地球上に帰還
異世界で理不尽を振り撒いたゲルドアルドに、より理不尽な現象が襲い掛かる。
◆アイゼルフ王国・ゲシュタルトシティ・ゲルドアルドの蜂の巣
目の前に現れたのは蜂蜜結晶の中に点された魔法の光が照らすハニカム状に区分けされた巨大な蜂蜜のプール。覚えがある光景だ。
ゲルドアルドが記憶を手繰り寄せる前にこの部屋の主が自身を産み出した存在の元へと現れる。

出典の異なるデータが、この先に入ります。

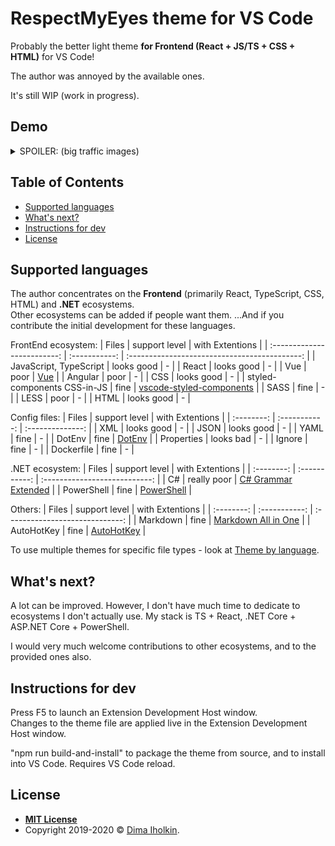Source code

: # RespectMyEyes theme for VS Code

Probably the better light theme **for Frontend (React + JS/TS + CSS + HTML)** for VS Code!  

The author was annoyed by the available ones.  

It's still WIP (work in progress).



## Demo

<details>
  <summary>SPOILER: (big traffic images)</summary>
  <br />
  HTML:  
  <img src="/readme/html.png" title="html screenshot" alt="html screenshot">
  <br />
  Credit for example code: 
  <a href="https://github.com/bradtraversy/modern_portfolio">Brad Traversy</a>
  <br />
  <br />
  CSS:  
  <img src="/readme/css.png" title="css screenshot" alt="css screenshot">
  <br />
  Credit for example code: 
  <a href="https://github.com/bradtraversy/modern_portfolio">Brad Traversy</a>
  <br />
  <br />
  JS:  
  <img src="/readme/js.png" title="js screenshot" alt="js screenshot">
  <br />
  Credit for example code: 
  <a href="https://github.com/bradtraversy/modern_portfolio">Brad Traversy</a>
  <br />
  <br />
  TS:  
  <img src="/readme/ts.png" title="ts screenshot" alt="ts screenshot">
</details>



## Table of Contents

  - [Supported languages](#supported-languages)
  - [What's next?](#whats-next)
  - [Instructions for dev](#instructions-for-dev)
  - [License](#license)



## Supported languages

The author concentrates on the **Frontend** (primarily React, TypeScript, CSS, HTML) and **.NET** ecosystems.  
Other ecosystems can be added if people want them.  ...And if you contribute the initial development for these languages.



FrontEnd ecosystem:
|            Files            | support level |                with Extentions                |
| :-------------------------: | :-----------: | :-------------------------------------------: |
|   JavaScript, TypeScript    |  looks good   |                       -                       |
|            React            |  looks good   |                       -                       |
|             Vue             |     poor      |                  [Vue](vue)                   |
|           Angular           |     poor      |                       -                       |
|             CSS             |  looks good   |                       -                       |
| styled-components CSS-in-JS |     fine      | [vscode-styled-components](styled-components) |
|            SASS             |     fine      |                       -                       |
|            LESS             |     poor      |                       -                       |
|            HTML             |  looks good   |                       -                       |

[vue]: https://marketplace.visualstudio.com/items?itemName=jcbuisson.vue
[styled-components]: https://marketplace.visualstudio.com/items?itemName=jpoissonnier.vscode-styled-components



Config files:
|   Files    | support level | with Extentions  |
| :--------: | :-----------: | :--------------: |
|    XML     |  looks good   |        -         |
|    JSON    |  looks good   |        -         |
|    YAML    |     fine      |        -         |
|   DotEnv   |     fine      | [DotEnv](dotenv) |
| Properties |   looks bad   |        -         |
|   Ignore   |     fine      |        -         |
| Dockerfile |     fine      |        -         |

[dotenv]: https://marketplace.visualstudio.com/items?itemName=mikestead.dotenv



.NET ecosystem:
|   Files    | support level |        with Extentions        |
| :--------: | :-----------: | :---------------------------: |
|     C#     |  really poor  | [C# Grammar Extended](csharp) |
| PowerShell |     fine      |   [PowerShell](powershell)    |

[csharp]: https://marketplace.visualstudio.com/items?itemName=dannymcgee.csharp-grammar-extended
[powershell]: https://marketplace.visualstudio.com/items?itemName=ms-vscode.PowerShell



Others:
|   Files    | support level |         with Extentions         |
| :--------: | :-----------: | :-----------------------------: |
|  Markdown  |     fine      | [Markdown All in One](markdown) |
| AutoHotKey |     fine      |    [AutoHotKey](autohotkey)     |

[markdown]: https://marketplace.visualstudio.com/items?itemName=yzhang.markdown-all-in-one
[autohotkey]: https://marketplace.visualstudio.com/items?itemName=slevesque.vscode-autohotkey



To use multiple themes for specific file types - look at [Theme by language](https://marketplace.visualstudio.com/items?itemName=jsaulou.theme-by-language).



## What's next?

A lot can be improved. However, I don't have much time to dedicate to ecosystems I don't actually use. My stack is TS + React, .NET Core + ASP.NET Core + PowerShell.  

I would very much welcome contributions to other ecosystems, and to the provided ones also.



## Instructions for dev

Press F5 to launch an Extension Development Host window.  
Changes to the theme file are applied live in the Extension Development Host window.  

"npm run build-and-install" to package the theme from source, and to install into VS Code. Requires VS Code reload.



## License

* **[MIT License](http://opensource.org/licenses/mit-license.php)**
* Copyright 2019-2020 © <a href="https://github.com/dima-iholkin" target="_blank">Dima Iholkin</a>.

音も無くゲルドアルドの背後に降り立った巨大な影は、しなやかなで長い身体と真珠色の柔らかい体毛で優しくゲルドアルドを包み込む。彼の頭部から流れる蜂蜜が綺麗な体毛に触れてしまうが彼も彼女も気にしない。
ハニービー種の体毛は蜂蜜で汚れることは無い。防水を施したアイテムが水を弾くように触れてサラサラと流れるだけだ。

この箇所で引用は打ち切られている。